Ora alternativa all’Irc: un diritto che deve essere garantito. La Circolare ministeriale n. 9 del 18 gennaio 1991, sulla base degli accordi di revisione del Concordato stipulati nel 1984 fra lo Stato italiano e la Santa Sede e in ottemperanza alla sentenza della Corte costituzionale n. 13/1991, chiarisce il carattere pienamente facoltativo della frequenza dell’insegnamento della religione cattolica nelle scuole pubbliche. In particolare, stabilisce per coloro che non intendono avvalersi di tale insegnamento la possibilità di scegliere fra quattro differenti opzioni: non presenza a scuola durante le ore di Irc, studio assistito da parte di personale docente, studio non assistito nei locali dell’istituto scolastico, attività didattiche e formative (meglio note come “ora alternativa”).

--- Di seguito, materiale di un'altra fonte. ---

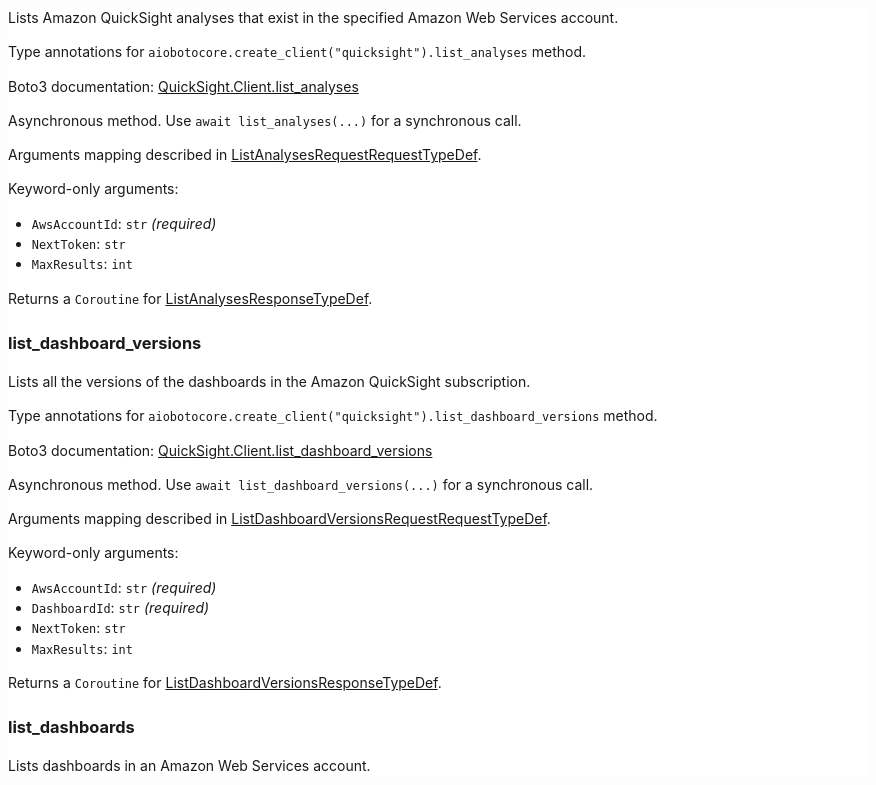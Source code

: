 Lists Amazon QuickSight analyses that exist in the specified Amazon Web
Services account.

Type annotations for `aiobotocore.create_client("quicksight").list_analyses`
method.

Boto3 documentation:
[QuickSight.Client.list_analyses](https://boto3.amazonaws.com/v1/documentation/api/latest/reference/services/quicksight.html#QuickSight.Client.list_analyses)

Asynchronous method. Use `await list_analyses(...)` for a synchronous call.

Arguments mapping described in
[ListAnalysesRequestRequestTypeDef](./type_defs.md#listanalysesrequestrequesttypedef).

Keyword-only arguments:

- `AwsAccountId`: `str` *(required)*
- `NextToken`: `str`
- `MaxResults`: `int`

Returns a `Coroutine` for
[ListAnalysesResponseTypeDef](./type_defs.md#listanalysesresponsetypedef).

<a id="list_dashboard_versions"></a>

### list_dashboard_versions

Lists all the versions of the dashboards in the Amazon QuickSight subscription.

Type annotations for
`aiobotocore.create_client("quicksight").list_dashboard_versions` method.

Boto3 documentation:
[QuickSight.Client.list_dashboard_versions](https://boto3.amazonaws.com/v1/documentation/api/latest/reference/services/quicksight.html#QuickSight.Client.list_dashboard_versions)

Asynchronous method. Use `await list_dashboard_versions(...)` for a synchronous
call.

Arguments mapping described in
[ListDashboardVersionsRequestRequestTypeDef](./type_defs.md#listdashboardversionsrequestrequesttypedef).

Keyword-only arguments:

- `AwsAccountId`: `str` *(required)*
- `DashboardId`: `str` *(required)*
- `NextToken`: `str`
- `MaxResults`: `int`

Returns a `Coroutine` for
[ListDashboardVersionsResponseTypeDef](./type_defs.md#listdashboardversionsresponsetypedef).

<a id="list_dashboards"></a>

### list_dashboards

Lists dashboards in an Amazon Web Services account.
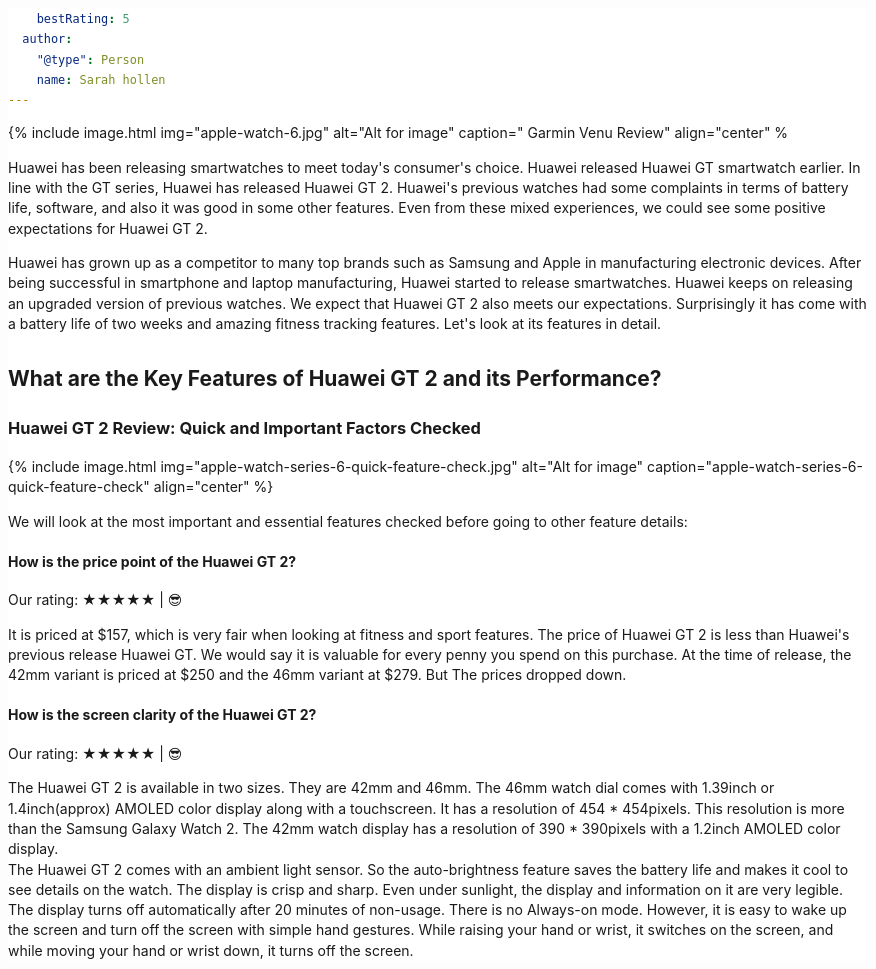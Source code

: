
 ```yaml
    bestRating: 5
  author:
    "@type": Person
    name: Sarah hollen
---
```

{% include image.html img="apple-watch-6.jpg" alt="Alt for image" caption="
Garmin Venu Review" align="center" %

Huawei has been releasing smartwatches to meet today's consumer's choice. Huawei released Huawei GT smartwatch earlier. In line with the GT series, Huawei has released Huawei GT 2. Huawei's previous watches had some complaints in terms of battery life, software, and also it was good in some other features. Even from these mixed experiences, we could see some positive expectations for Huawei GT 2.

Huawei has grown up as a competitor to many top brands such as Samsung and Apple in manufacturing electronic devices. After being successful in smartphone and laptop manufacturing, Huawei started to release smartwatches. Huawei keeps on releasing an upgraded version of previous watches. We expect that Huawei GT 2 also meets our expectations. Surprisingly it has come with a battery life of two weeks and amazing fitness tracking features. Let's look at its features in detail.

## What are the Key Features of Huawei GT 2 and its Performance?

### Huawei GT 2 Review: Quick and Important Factors Checked

{% include image.html img="apple-watch-series-6-quick-feature-check.jpg" alt="Alt for image" caption="apple-watch-series-6-quick-feature-check" align="center" %}

We will look at the most important and essential features checked before going to other feature details:

#### How is the price point of the Huawei GT 2?

Our rating: ★★★★★ | 😎

It is priced at $157, which is very fair when looking at fitness and sport features. The price of Huawei GT 2 is less than Huawei's previous release Huawei GT. We would say it is valuable for every penny you spend on this purchase. At the time of release, the 42mm variant is priced at $250 and the 46mm variant at $279. But The prices dropped down.

#### How is the screen clarity of the Huawei GT 2?

Our rating: ★★★★★ | 😎

The Huawei GT 2 is available in two sizes. They are 42mm and 46mm. The 46mm watch dial comes with 1.39inch or 1.4inch(approx) AMOLED color display along with a touchscreen. It has a resolution of 454 * 454pixels. This resolution is more than the Samsung Galaxy Watch 2. The 42mm watch display has a resolution of 390 * 390pixels with a 1.2inch AMOLED color display.  
The Huawei GT 2 comes with an ambient light sensor. So the auto-brightness feature saves the battery life and makes it cool to see details on the watch. The display is crisp and sharp. Even under sunlight, the display and information on it are very legible. The display turns off automatically after 20 minutes of non-usage. There is no Always-on mode. However, it is easy to wake up the screen and turn off the screen with simple hand gestures. While raising your hand or wrist, it switches on the screen, and while moving your hand or wrist down, it turns off the screen.
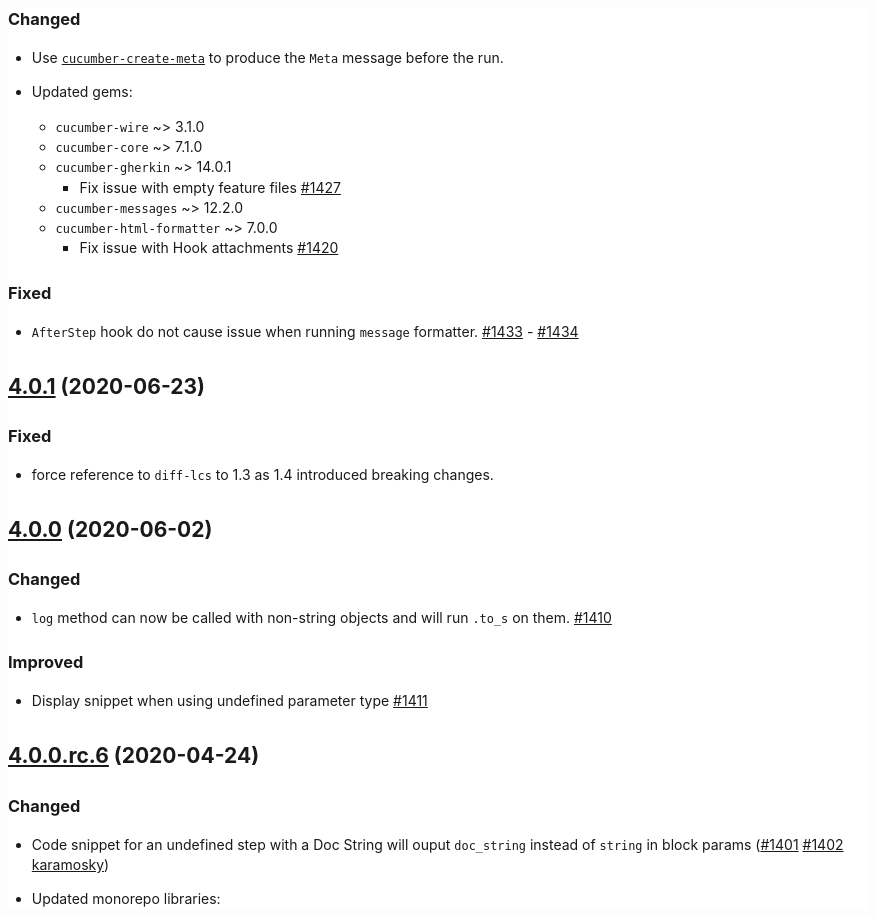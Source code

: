 ### Changed

- Use [`cucumber-create-meta`](https://rubygems.org/gems/cucumber-create-meta) to produce the `Meta` message before the run.

- Updated gems:
  - `cucumber-wire` ~> 3.1.0
  - `cucumber-core` ~> 7.1.0
  - `cucumber-gherkin` ~> 14.0.1
    - Fix issue with empty feature files [#1427](https://github.com/cucumber/cucumber-ruby/issues/1427)
  - `cucumber-messages` ~> 12.2.0
  - `cucumber-html-formatter` ~> 7.0.0
    - Fix issue with Hook attachments [#1420](https://github.com/cucumber/cucumber-ruby/issues/1420)

### Fixed

- `AfterStep` hook do not cause issue when running `message` formatter. [#1433](https://github.com/cucumber/cucumber-ruby/issues/1433) - [#1434](https://github.com/cucumber/cucumber-ruby/pull/1434)

## [4.0.1](https://github.com/cucumber/cucumber-ruby/compare/v4.0.0...v4.0.1) (2020-06-23)

### Fixed

- force reference to `diff-lcs` to 1.3 as 1.4 introduced breaking changes.

## [4.0.0](https://github.com/cucumber/cucumber-ruby/compare/v4.0.0.rc.5...v4.0.0) (2020-06-02)

### Changed

- `log` method can now be called with non-string objects and will run `.to_s` on them. [#1410](https://github.com/cucumber/cucumber-ruby/issues/1410)

### Improved

- Display snippet when using undefined parameter type [#1411](https://github.com/cucumber/cucumber-ruby/issues/1411)

## [4.0.0.rc.6](https://github.com/cucumber/cucumber-ruby/compare/v4.0.0.rc.5...4.0.0.rc.6) (2020-04-24)

### Changed

- Code snippet for an undefined step with a Doc String will ouput `doc_string` instead of `string` in block params
  ([#1401](https://github.com/cucumber/cucumber-ruby/issues/1401)
  [#1402](https://github.com/cucumber/cucumber-ruby/pull/1402)
  [karamosky](https://github.com/karamosky))

- Updated monorepo libraries:
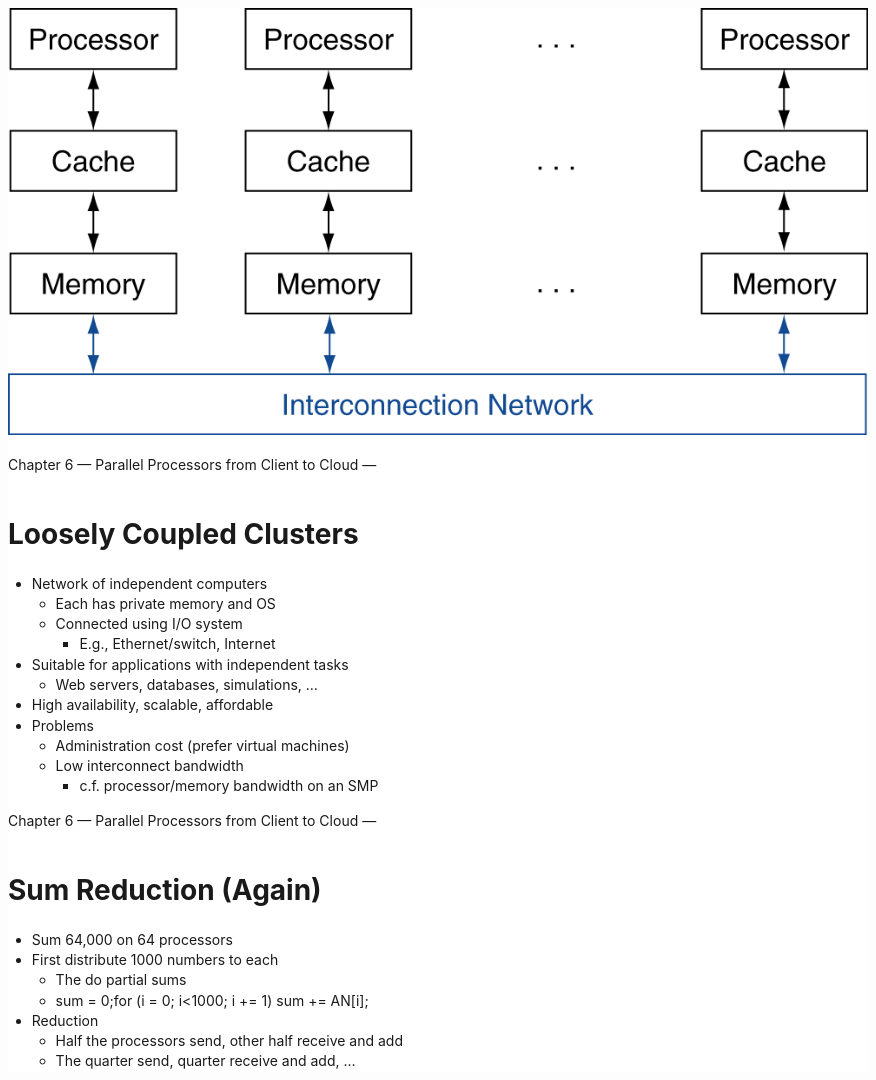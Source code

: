 ![](img/Chapter_06_11.png)

Chapter 6 — Parallel Processors from Client to Cloud —

# Loosely Coupled Clusters



* Network of independent computers
  * Each has private memory and OS
  * Connected using I/O system
    * E\.g\.\, Ethernet/switch\, Internet
* Suitable for applications with independent tasks
  * Web servers\, databases\, simulations\, …
* High availability\, scalable\, affordable
* Problems
  * Administration cost \(prefer virtual machines\)
  * Low interconnect bandwidth
    * c\.f\. processor/memory bandwidth on an SMP


Chapter 6 — Parallel Processors from Client to Cloud —

# Sum Reduction (Again)



* Sum 64\,000 on 64 processors
* First distribute 1000 numbers to each
  * The do partial sums
  * sum = 0;for \(i = 0; i<1000; i \+= 1\)  sum \+= AN\[i\];
* Reduction
  * Half the processors send\, other half receive and add
  * The quarter send\, quarter receive and add\, …
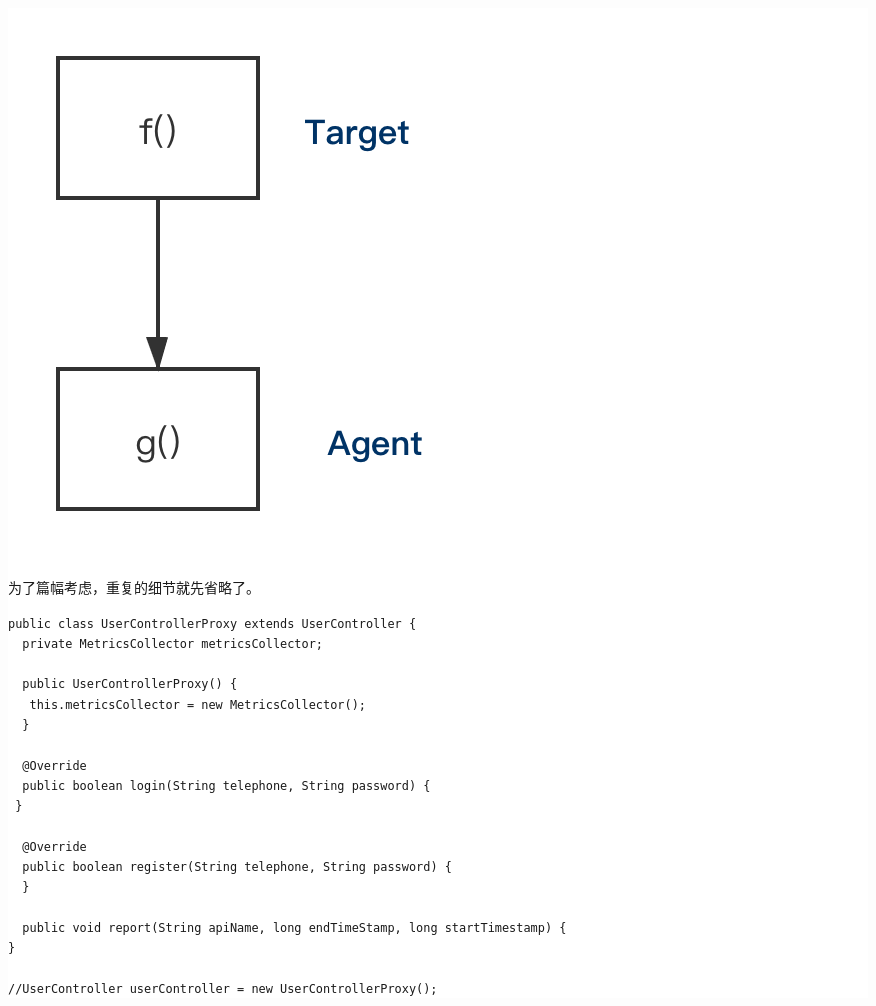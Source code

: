 ![agent3](/img/image/agent3.png)    
  
为了篇幅考虑，重复的细节就先省略了。  
  
```    
public class UserControllerProxy extends UserController {
  private MetricsCollector metricsCollector;

  public UserControllerProxy() {
   this.metricsCollector = new MetricsCollector();
  }

  @Override
  public boolean login(String telephone, String password) {
 }

  @Override
  public boolean register(String telephone, String password) {
  }

  public void report(String apiName, long endTimeStamp, long startTimestamp) {
}

//UserController userController = new UserControllerProxy();     
```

Il mondo laico, com’è noto, rifiuta in linea di principio la presenza all’interno della scuola pubblica di un insegnamento di natura confessionale (non si tratta infatti di una storia delle religioni o del fatto religioso) impartito da docenti scelti dalle autorità ecclesiastiche ma pagati dallo Stato italiano con i soldi di tutti i contribuenti (si noti, fra l’altro, che i tagli previsti dai nuovi quadri orari legati alla riforma “Gelmini” risultano ancor più consistenti se si tiene conto che in essi viene conteggiata anche l’ora di religione, la quale, essendo facoltativa, non dovrebbe essere computata nell’offerta formativa). Negli ultimi anni il dibattito si è fatto particolarmente vivace e si è intrecciato con quello più ampio sull’opportunità di introdurre nella scuola pubblica un insegnamento del fatto religioso o di storia delle religioni (e non solo di quella cattolica) non confessionale e fondato su criteri di scientificità; e, in caso di risposta affermativa, sull’alternativa fra l’ipotesi che tale insegnamento venisse diluito all’interno delle discipline già esistenti e quella che esso fosse una disciplina pienamente autonoma con tanto di docenti, voto e orario specifici. In effetti, sono stati praticati alcuni esperimenti miranti a introdurre tale insegnamento proprio nell’ambito dell’ora alternativa. Si tratta di tentativi interessanti e da incentivare, ma è importante ribadire che in nessun caso essi devono portare a indebolire l’assoluta facoltatività dell’Irc, e in particolare l’effettiva possibilità di scegliere di non avvalersi di alcun insegnamento a esso alternativo.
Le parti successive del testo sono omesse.